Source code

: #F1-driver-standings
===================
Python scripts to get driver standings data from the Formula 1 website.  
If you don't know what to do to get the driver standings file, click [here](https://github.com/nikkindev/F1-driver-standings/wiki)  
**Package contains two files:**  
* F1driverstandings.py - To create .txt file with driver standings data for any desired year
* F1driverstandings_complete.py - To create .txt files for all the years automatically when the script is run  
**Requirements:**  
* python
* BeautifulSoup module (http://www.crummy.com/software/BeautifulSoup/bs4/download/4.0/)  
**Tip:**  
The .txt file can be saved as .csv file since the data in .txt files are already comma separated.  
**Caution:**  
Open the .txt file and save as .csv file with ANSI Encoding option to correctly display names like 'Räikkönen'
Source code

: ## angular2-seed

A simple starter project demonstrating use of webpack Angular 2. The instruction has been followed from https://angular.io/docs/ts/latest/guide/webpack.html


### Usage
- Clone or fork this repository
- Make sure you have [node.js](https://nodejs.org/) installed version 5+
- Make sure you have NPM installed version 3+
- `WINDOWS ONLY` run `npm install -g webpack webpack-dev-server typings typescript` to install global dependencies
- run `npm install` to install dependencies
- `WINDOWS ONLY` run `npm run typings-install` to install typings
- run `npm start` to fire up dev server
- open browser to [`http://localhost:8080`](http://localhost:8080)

Task details
Set down, exactly and completely, all of the material.

Result below
Source code

: #F1-driver-standings
===================
Python scripts to get driver standings data from the Formula 1 website.  
If you don't know what to do to get the driver standings file, click [here](https://github.com/nikkindev/F1-driver-standings/wiki)  
**Package contains two files:**  
* F1driverstandings.py - To create .txt file with driver standings data for any desired year
* F1driverstandings_complete.py - To create .txt files for all the years automatically when the script is run  
**Requirements:**  
* python
* BeautifulSoup module (http://www.crummy.com/software/BeautifulSoup/bs4/download/4.0/)  
**Tip:**  
The .txt file can be saved as .csv file since the data in .txt files are already comma separated.  
**Caution:**  
Open the .txt file and save as .csv file with ANSI Encoding option to correctly display names like 'Räikkönen'
Source code

: ## angular2-seed

A simple starter project demonstrating use of webpack Angular 2. The instruction has been followed from https://angular.io/docs/ts/latest/guide/webpack.html


### Usage
- Clone or fork this repository
- Make sure you have [node.js](https://nodejs.org/) installed version 5+
- Make sure you have NPM installed version 3+
- `WINDOWS ONLY` run `npm install -g webpack webpack-dev-server typings typescript` to install global dependencies
- run `npm install` to install dependencies
- `WINDOWS ONLY` run `npm run typings-install` to install typings
- run `npm start` to fire up dev server
- open browser to [`http://localhost:8080`](http://localhost:8080)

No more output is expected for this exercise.